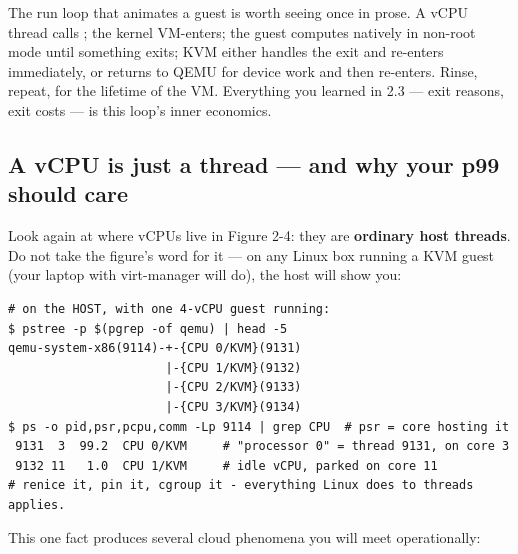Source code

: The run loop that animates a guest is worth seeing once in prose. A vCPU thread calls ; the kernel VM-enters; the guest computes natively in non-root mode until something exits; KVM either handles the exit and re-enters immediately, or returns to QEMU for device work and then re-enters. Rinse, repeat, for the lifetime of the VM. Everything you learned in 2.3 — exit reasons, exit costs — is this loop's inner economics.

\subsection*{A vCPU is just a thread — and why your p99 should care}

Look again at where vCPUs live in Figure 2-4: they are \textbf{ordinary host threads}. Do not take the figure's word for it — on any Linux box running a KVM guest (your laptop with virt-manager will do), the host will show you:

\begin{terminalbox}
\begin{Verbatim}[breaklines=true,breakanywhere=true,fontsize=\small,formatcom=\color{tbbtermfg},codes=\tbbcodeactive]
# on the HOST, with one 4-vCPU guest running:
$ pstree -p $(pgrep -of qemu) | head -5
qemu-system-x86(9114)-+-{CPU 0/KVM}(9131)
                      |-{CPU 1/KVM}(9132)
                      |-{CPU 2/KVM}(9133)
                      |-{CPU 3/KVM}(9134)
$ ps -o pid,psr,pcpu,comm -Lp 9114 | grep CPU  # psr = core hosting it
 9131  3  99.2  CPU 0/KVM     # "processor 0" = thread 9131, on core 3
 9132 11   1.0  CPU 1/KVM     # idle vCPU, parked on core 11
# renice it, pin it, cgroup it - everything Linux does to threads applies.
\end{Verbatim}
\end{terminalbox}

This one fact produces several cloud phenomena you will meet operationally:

---

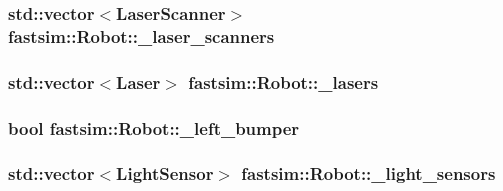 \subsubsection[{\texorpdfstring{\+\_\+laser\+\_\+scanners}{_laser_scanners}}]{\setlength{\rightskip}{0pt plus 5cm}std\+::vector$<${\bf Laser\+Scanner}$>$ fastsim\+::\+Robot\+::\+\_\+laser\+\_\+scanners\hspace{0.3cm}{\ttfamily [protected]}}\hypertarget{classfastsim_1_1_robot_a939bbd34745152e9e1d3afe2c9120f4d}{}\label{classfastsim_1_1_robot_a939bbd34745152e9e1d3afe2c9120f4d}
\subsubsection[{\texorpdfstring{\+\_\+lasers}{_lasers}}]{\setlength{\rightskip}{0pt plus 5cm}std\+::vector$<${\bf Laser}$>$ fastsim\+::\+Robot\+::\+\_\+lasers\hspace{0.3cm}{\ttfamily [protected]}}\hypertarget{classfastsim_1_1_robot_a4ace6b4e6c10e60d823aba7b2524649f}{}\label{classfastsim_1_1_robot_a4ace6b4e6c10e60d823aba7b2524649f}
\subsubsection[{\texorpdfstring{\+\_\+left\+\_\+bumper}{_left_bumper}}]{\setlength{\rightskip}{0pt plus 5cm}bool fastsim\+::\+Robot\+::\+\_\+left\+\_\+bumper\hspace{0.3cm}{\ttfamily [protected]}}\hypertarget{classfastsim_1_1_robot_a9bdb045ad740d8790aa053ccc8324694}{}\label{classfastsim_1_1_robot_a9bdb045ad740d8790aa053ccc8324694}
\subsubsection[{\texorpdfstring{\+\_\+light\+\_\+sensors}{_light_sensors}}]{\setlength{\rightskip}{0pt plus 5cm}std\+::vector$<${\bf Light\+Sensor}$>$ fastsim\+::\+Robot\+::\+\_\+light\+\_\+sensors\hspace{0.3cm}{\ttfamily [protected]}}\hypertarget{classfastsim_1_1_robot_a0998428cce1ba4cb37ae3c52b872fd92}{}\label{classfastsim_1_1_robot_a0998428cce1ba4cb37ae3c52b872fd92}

...

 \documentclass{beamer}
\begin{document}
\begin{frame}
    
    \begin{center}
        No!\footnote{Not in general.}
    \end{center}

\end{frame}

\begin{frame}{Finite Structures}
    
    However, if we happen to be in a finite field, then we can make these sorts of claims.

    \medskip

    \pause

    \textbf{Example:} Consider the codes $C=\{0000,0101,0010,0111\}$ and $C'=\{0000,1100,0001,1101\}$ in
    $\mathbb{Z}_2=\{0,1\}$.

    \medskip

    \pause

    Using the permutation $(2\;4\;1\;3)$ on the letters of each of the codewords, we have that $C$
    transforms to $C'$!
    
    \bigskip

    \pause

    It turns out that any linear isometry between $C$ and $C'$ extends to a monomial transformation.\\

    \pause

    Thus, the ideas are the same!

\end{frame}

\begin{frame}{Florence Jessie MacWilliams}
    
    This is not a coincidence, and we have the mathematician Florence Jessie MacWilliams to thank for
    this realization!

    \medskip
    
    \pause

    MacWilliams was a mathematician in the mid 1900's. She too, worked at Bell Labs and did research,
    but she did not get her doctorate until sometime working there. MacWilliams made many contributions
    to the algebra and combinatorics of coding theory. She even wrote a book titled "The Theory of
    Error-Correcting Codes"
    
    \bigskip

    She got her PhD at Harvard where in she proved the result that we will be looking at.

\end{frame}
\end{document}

## Task statement
Restate word for word only the lines above from the line containing "vCPU is just" to the line containing "This one fact", both of them included.

## Your solution
\subsection*{A vCPU is just a thread — and why your p99 should care}

Look again at where vCPUs live in Figure 2-4: they are \textbf{ordinary host threads}. Do not take the figure's word for it — on any Linux box running a KVM guest (your laptop with virt-manager will do), the host will show you:

\begin{terminalbox}
\begin{Verbatim}[breaklines=true,breakanywhere=true,fontsize=\small,formatcom=\color{tbbtermfg},codes=\tbbcodeactive]
# on the HOST, with one 4-vCPU guest running:
$ pstree -p $(pgrep -of qemu) | head -5
qemu-system-x86(9114)-+-{CPU 0/KVM}(9131)
                      |-{CPU 1/KVM}(9132)
                      |-{CPU 2/KVM}(9133)
                      |-{CPU 3/KVM}(9134)
$ ps -o pid,psr,pcpu,comm -Lp 9114 | grep CPU  # psr = core hosting it
 9131  3  99.2  CPU 0/KVM     # "processor 0" = thread 9131, on core 3
 9132 11   1.0  CPU 1/KVM     # idle vCPU, parked on core 11
# renice it, pin it, cgroup it - everything Linux does to threads applies.
\end{Verbatim}
\end{terminalbox}

This one fact produces several cloud phenomena you will meet operationally:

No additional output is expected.